Saved entries
[Start of Attachment]
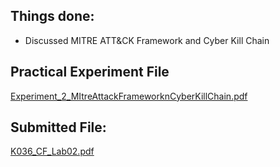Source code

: 
## Things done:

- Discussed MITRE ATT&CK Framework and Cyber Kill Chain

## Practical Experiment File


[Experiment_2_MItreAttackFrameworknCyberKillChain.pdf](https://prod-files-secure.s3.us-west-2.amazonaws.com/cb8bfd8d-d68b-81fa-ac15-000328a0aab4/ca6735bc-31cc-41e1-8214-e24f15911d14/Experiment_2_MItreAttackFrameworknCyberKillChain.pdf?X-Amz-Algorithm=AWS4-HMAC-SHA256&X-Amz-Content-Sha256=UNSIGNED-PAYLOAD&X-Amz-Credential=ASIAZI2LB4663EZK33FH%2F20250815%2Fus-west-2%2Fs3%2Faws4_request&X-Amz-Date=20250815T064758Z&X-Amz-Expires=3600&X-Amz-Security-Token=IQoJb3JpZ2luX2VjEA8aCXVzLXdlc3QtMiJHMEUCIQCXIcMGfrBSh%2BC1t4SNAWJp4fxpte5g4uu5YUtLdqdq6QIgIzjAd7DlqB5yXG8EkJVY8XVm7sOmi4ihiBbnjL1gzjEq%2FwMIVxAAGgw2Mzc0MjMxODM4MDUiDHXDEPoXV%2BEM0p54uCrcA%2FeoA%2BvY8yXbmk8RmQQ21xdRAi16sS7R69QVmEoKxjMMp9KQ8S%2B2cKGxTSd7oqKYVty4gn2QNYM91BzG%2FI0GQ57XuLyu8cQqEV551bIZRVoXVUsXsw184TgTn91asfFO4vh1rSOer9JpSfn70QMomaceMZ9ZbP%2BqqIjWhIxtNlJASK29j7e4iNUapyEz%2FQvD0m7gydenbTLCPMHECV4m%2FJCUjbrKt1NNgHensUHbS%2F%2BPG34Rkdis5DLo7MAgeAzwgFX4NkI78uy5XI6kA8gEazxMKV0uVDJUr%2BQyJt%2FDwUTX8gIPFJDJDWh%2B2xngW32%2FXoJFi%2FeqXCkGLvN80nQm6adve3SsHZO7Cpo5OW9RC1hr9ed4vQFB4%2B%2B6EpLL2rHb%2FjAbzsYyCwmwhCRqbGB3XgdW7kGv012hCZtClZx%2B8ql61Vgopv3sq077WFjJMOtNaMekIrNtDAB5ls3OEv%2FSPEy907y%2FweXJ5p7Btw7Uma%2FhR%2B%2Fu0ZUEGB7YffGcksRv8Ybi00kzfzZ2KfrB1A5MWFYt2Nyok812YOIbZRS7xzdLeuEUvMYoFTNKZMWq4FCZ6NVPlYu9xs2XZ%2F0wVYU9e0ZipzCKAFJtcP9FYRPzcxDqRQdivzHQFl3jTiXFMOSi%2B8QGOqUB3Mrnvxujigax3GVmZnxxi%2F1gk43h8vASTh88KY0W%2BPiv2d4FGisoB6Ow9BO1pXH6LkuYQ16301vsApxn1GzKxEzAo0yxS7E0DVxy9hP4gWs232tlECebkncXhKaws6N6MGKhovYT9ESvObDrOdNk7pYZl1TgAD7RLM4O15L6c3azMmuTtYAdKLZFIIAp7H7gtMJv8sxT9o7CviyjUWSyPtoXIk6M&X-Amz-Signature=2d0446f1be1d1ee765cde15abafc4fbfc8e97adaa31403a62f3abfe9dd5f1c7c&X-Amz-SignedHeaders=host&x-amz-checksum-mode=ENABLED&x-id=GetObject)


## Submitted File:


[K036_CF_Lab02.pdf](https://prod-files-secure.s3.us-west-2.amazonaws.com/cb8bfd8d-d68b-81fa-ac15-000328a0aab4/8e25f08f-c644-4758-8bf5-06e89a65aa0d/K036_CF_Lab02.pdf?X-Amz-Algorithm=AWS4-HMAC-SHA256&X-Amz-Content-Sha256=UNSIGNED-PAYLOAD&X-Amz-Credential=ASIAZI2LB4663EZK33FH%2F20250815%2Fus-west-2%2Fs3%2Faws4_request&X-Amz-Date=20250815T064758Z&X-Amz-Expires=3600&X-Amz-Security-Token=IQoJb3JpZ2luX2VjEA8aCXVzLXdlc3QtMiJHMEUCIQCXIcMGfrBSh%2BC1t4SNAWJp4fxpte5g4uu5YUtLdqdq6QIgIzjAd7DlqB5yXG8EkJVY8XVm7sOmi4ihiBbnjL1gzjEq%2FwMIVxAAGgw2Mzc0MjMxODM4MDUiDHXDEPoXV%2BEM0p54uCrcA%2FeoA%2BvY8yXbmk8RmQQ21xdRAi16sS7R69QVmEoKxjMMp9KQ8S%2B2cKGxTSd7oqKYVty4gn2QNYM91BzG%2FI0GQ57XuLyu8cQqEV551bIZRVoXVUsXsw184TgTn91asfFO4vh1rSOer9JpSfn70QMomaceMZ9ZbP%2BqqIjWhIxtNlJASK29j7e4iNUapyEz%2FQvD0m7gydenbTLCPMHECV4m%2FJCUjbrKt1NNgHensUHbS%2F%2BPG34Rkdis5DLo7MAgeAzwgFX4NkI78uy5XI6kA8gEazxMKV0uVDJUr%2BQyJt%2FDwUTX8gIPFJDJDWh%2B2xngW32%2FXoJFi%2FeqXCkGLvN80nQm6adve3SsHZO7Cpo5OW9RC1hr9ed4vQFB4%2B%2B6EpLL2rHb%2FjAbzsYyCwmwhCRqbGB3XgdW7kGv012hCZtClZx%2B8ql61Vgopv3sq077WFjJMOtNaMekIrNtDAB5ls3OEv%2FSPEy907y%2FweXJ5p7Btw7Uma%2FhR%2B%2Fu0ZUEGB7YffGcksRv8Ybi00kzfzZ2KfrB1A5MWFYt2Nyok812YOIbZRS7xzdLeuEUvMYoFTNKZMWq4FCZ6NVPlYu9xs2XZ%2F0wVYU9e0ZipzCKAFJtcP9FYRPzcxDqRQdivzHQFl3jTiXFMOSi%2B8QGOqUB3Mrnvxujigax3GVmZnxxi%2F1gk43h8vASTh88KY0W%2BPiv2d4FGisoB6Ow9BO1pXH6LkuYQ16301vsApxn1GzKxEzAo0yxS7E0DVxy9hP4gWs232tlECebkncXhKaws6N6MGKhovYT9ESvObDrOdNk7pYZl1TgAD7RLM4O15L6c3azMmuTtYAdKLZFIIAp7H7gtMJv8sxT9o7CviyjUWSyPtoXIk6M&X-Amz-Signature=84a271090703df13c2763fb6038afeab559df3dd0e81d8556ba0664aac97fba3&X-Amz-SignedHeaders=host&x-amz-checksum-mode=ENABLED&x-id=GetObject)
[End of Attachment]
* [What the task requires]:
Give the entries above again word for word, without the pictures.

* [Exercise answer]:
Source code

: 
## Things done:

- Discussed MITRE ATT&CK Framework and Cyber Kill Chain

## Practical Experiment File


[Experiment_2_MItreAttackFrameworknCyberKillChain.pdf](https://prod-files-secure.s3.us-west-2.amazonaws.com/cb8bfd8d-d68b-81fa-ac15-000328a0aab4/ca6735bc-31cc-41e1-8214-e24f15911d14/Experiment_2_MItreAttackFrameworknCyberKillChain.pdf?X-Amz-Algorithm=AWS4-HMAC-SHA256&X-Amz-Content-Sha256=UNSIGNED-PAYLOAD&X-Amz-Credential=ASIAZI2LB4663EZK33FH%2F20250815%2Fus-west-2%2Fs3%2Faws4_request&X-Amz-Date=20250815T064758Z&X-Amz-Expires=3600&X-Amz-Security-Token=IQoJb3JpZ2luX2VjEA8aCXVzLXdlc3QtMiJHMEUCIQCXIcMGfrBSh%2BC1t4SNAWJp4fxpte5g4uu5YUtLdqdq6QIgIzjAd7DlqB5yXG8EkJVY8XVm7sOmi4ihiBbnjL1gzjEq%2FwMIVxAAGgw2Mzc0MjMxODM4MDUiDHXDEPoXV%2BEM0p54uCrcA%2FeoA%2BvY8yXbmk8RmQQ21xdRAi16sS7R69QVmEoKxjMMp9KQ8S%2B2cKGxTSd7oqKYVty4gn2QNYM91BzG%2FI0GQ57XuLyu8cQqEV551bIZRVoXVUsXsw184TgTn91asfFO4vh1rSOer9JpSfn70QMomaceMZ9ZbP%2BqqIjWhIxtNlJASK29j7e4iNUapyEz%2FQvD0m7gydenbTLCPMHECV4m%2FJCUjbrKt1NNgHensUHbS%2F%2BPG34Rkdis5DLo7MAgeAzwgFX4NkI78uy5XI6kA8gEazxMKV0uVDJUr%2BQyJt%2FDwUTX8gIPFJDJDWh%2B2xngW32%2FXoJFi%2FeqXCkGLvN80nQm6adve3SsHZO7Cpo5OW9RC1hr9ed4vQFB4%2B%2B6EpLL2rHb%2FjAbzsYyCwmwhCRqbGB3XgdW7kGv012hCZtClZx%2B8ql61Vgopv3sq077WFjJMOtNaMekIrNtDAB5ls3OEv%2FSPEy907y%2FweXJ5p7Btw7Uma%2FhR%2B%2Fu0ZUEGB7YffGcksRv8Ybi00kzfzZ2KfrB1A5MWFYt2Nyok812YOIbZRS7xzdLeuEUvMYoFTNKZMWq4FCZ6NVPlYu9xs2XZ%2F0wVYU9e0ZipzCKAFJtcP9FYRPzcxDqRQdivzHQFl3jTiXFMOSi%2B8QGOqUB3Mrnvxujigax3GVmZnxxi%2F1gk43h8vASTh88KY0W%2BPiv2d4FGisoB6Ow9BO1pXH6LkuYQ16301vsApxn1GzKxEzAo0yxS7E0DVxy9hP4gWs232tlECebkncXhKaws6N6MGKhovYT9ESvObDrOdNk7pYZl1TgAD7RLM4O15L6c3azMmuTtYAdKLZFIIAp7H7gtMJv8sxT9o7CviyjUWSyPtoXIk6M&X-Amz-Signature=2d0446f1be1d1ee765cde15abafc4fbfc8e97adaa31403a62f3abfe9dd5f1c7c&X-Amz-SignedHeaders=host&x-amz-checksum-mode=ENABLED&x-id=GetObject)


## Submitted File:


[K036_CF_Lab02.pdf](https://prod-files-secure.s3.us-west-2.amazonaws.com/cb8bfd8d-d68b-81fa-ac15-000328a0aab4/8e25f08f-c644-4758-8bf5-06e89a65aa0d/K036_CF_Lab02.pdf?X-Amz-Algorithm=AWS4-HMAC-SHA256&X-Amz-Content-Sha256=UNSIGNED-PAYLOAD&X-Amz-Credential=ASIAZI2LB4663EZK33FH%2F20250815%2Fus-west-2%2Fs3%2Faws4_request&X-Amz-Date=20250815T064758Z&X-Amz-Expires=3600&X-Amz-Security-Token=IQoJb3JpZ2luX2VjEA8aCXVzLXdlc3QtMiJHMEUCIQCXIcMGfrBSh%2BC1t4SNAWJp4fxpte5g4uu5YUtLdqdq6QIgIzjAd7DlqB5yXG8EkJVY8XVm7sOmi4ihiBbnjL1gzjEq%2FwMIVxAAGgw2Mzc0MjMxODM4MDUiDHXDEPoXV%2BEM0p54uCrcA%2FeoA%2BvY8yXbmk8RmQQ21xdRAi16sS7R69QVmEoKxjMMp9KQ8S%2B2cKGxTSd7oqKYVty4gn2QNYM91BzG%2FI0GQ57XuLyu8cQqEV551bIZRVoXVUsXsw184TgTn91asfFO4vh1rSOer9JpSfn70QMomaceMZ9ZbP%2BqqIjWhIxtNlJASK29j7e4iNUapyEz%2FQvD0m7gydenbTLCPMHECV4m%2FJCUjbrKt1NNgHensUHbS%2F%2BPG34Rkdis5DLo7MAgeAzwgFX4NkI78uy5XI6kA8gEazxMKV0uVDJUr%2BQyJt%2FDwUTX8gIPFJDJDWh%2B2xngW32%2FXoJFi%2FeqXCkGLvN80nQm6adve3SsHZO7Cpo5OW9RC1hr9ed4vQFB4%2B%2B6EpLL2rHb%2FjAbzsYyCwmwhCRqbGB3XgdW7kGv012hCZtClZx%2B8ql61Vgopv3sq077WFjJMOtNaMekIrNtDAB5ls3OEv%2FSPEy907y%2FweXJ5p7Btw7Uma%2FhR%2B%2Fu0ZUEGB7YffGcksRv8Ybi00kzfzZ2KfrB1A5MWFYt2Nyok812YOIbZRS7xzdLeuEUvMYoFTNKZMWq4FCZ6NVPlYu9xs2XZ%2F0wVYU9e0ZipzCKAFJtcP9FYRPzcxDqRQdivzHQFl3jTiXFMOSi%2B8QGOqUB3Mrnvxujigax3GVmZnxxi%2F1gk43h8vASTh88KY0W%2BPiv2d4FGisoB6Ow9BO1pXH6LkuYQ16301vsApxn1GzKxEzAo0yxS7E0DVxy9hP4gWs232tlECebkncXhKaws6N6MGKhovYT9ESvObDrOdNk7pYZl1TgAD7RLM4O15L6c3azMmuTtYAdKLZFIIAp7H7gtMJv8sxT9o7CviyjUWSyPtoXIk6M&X-Amz-Signature=84a271090703df13c2763fb6038afeab559df3dd0e81d8556ba0664aac97fba3&X-Amz-SignedHeaders=host&x-amz-checksum-mode=ENABLED&x-id=GetObject)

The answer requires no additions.